» Exercise goal
Starting at the line below holding "LINSERT key BEFORE\|AFTER" and stopping at the line holding "[LPUSH key value1", print every line exactly, both ends included, and leave the rest out.

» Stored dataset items
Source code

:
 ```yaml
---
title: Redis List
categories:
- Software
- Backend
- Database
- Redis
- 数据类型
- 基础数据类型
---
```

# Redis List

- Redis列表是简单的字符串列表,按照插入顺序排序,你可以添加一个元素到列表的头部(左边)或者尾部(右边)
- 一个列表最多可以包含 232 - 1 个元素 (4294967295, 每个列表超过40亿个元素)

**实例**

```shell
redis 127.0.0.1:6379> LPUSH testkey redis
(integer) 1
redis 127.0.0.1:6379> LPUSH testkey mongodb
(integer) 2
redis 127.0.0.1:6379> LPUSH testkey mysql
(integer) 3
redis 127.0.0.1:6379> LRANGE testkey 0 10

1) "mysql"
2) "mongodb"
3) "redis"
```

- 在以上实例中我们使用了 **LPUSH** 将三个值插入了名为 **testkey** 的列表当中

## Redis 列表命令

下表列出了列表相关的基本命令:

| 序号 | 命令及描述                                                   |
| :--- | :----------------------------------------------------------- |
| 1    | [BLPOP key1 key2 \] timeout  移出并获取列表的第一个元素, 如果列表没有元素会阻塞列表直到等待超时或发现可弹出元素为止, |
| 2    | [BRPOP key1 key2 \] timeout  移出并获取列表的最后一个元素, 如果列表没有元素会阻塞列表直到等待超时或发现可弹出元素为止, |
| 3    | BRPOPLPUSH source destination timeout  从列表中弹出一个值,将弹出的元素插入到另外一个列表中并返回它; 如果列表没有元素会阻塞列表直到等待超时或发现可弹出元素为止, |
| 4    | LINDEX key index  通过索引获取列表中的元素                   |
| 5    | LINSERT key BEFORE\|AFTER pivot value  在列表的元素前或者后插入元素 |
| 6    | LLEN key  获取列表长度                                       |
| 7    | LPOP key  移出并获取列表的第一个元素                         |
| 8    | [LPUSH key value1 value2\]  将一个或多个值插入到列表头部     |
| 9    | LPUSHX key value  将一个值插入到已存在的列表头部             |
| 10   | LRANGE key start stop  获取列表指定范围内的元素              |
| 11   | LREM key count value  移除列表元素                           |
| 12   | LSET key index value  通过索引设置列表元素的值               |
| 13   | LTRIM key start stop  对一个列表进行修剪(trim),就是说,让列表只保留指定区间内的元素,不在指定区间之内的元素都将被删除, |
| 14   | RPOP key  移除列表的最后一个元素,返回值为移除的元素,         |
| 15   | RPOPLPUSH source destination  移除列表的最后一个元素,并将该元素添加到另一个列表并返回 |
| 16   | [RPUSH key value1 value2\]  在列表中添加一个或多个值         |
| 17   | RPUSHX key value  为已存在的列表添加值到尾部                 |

» Result of this task
| 5    | LINSERT key BEFORE\|AFTER pivot value  在列表的元素前或者后插入元素 |
| 6    | LLEN key  获取列表长度                                       |
| 7    | LPOP key  移出并获取列表的第一个元素                         |
| 8    | [LPUSH key value1 value2\]  将一个或多个值插入到列表头部     |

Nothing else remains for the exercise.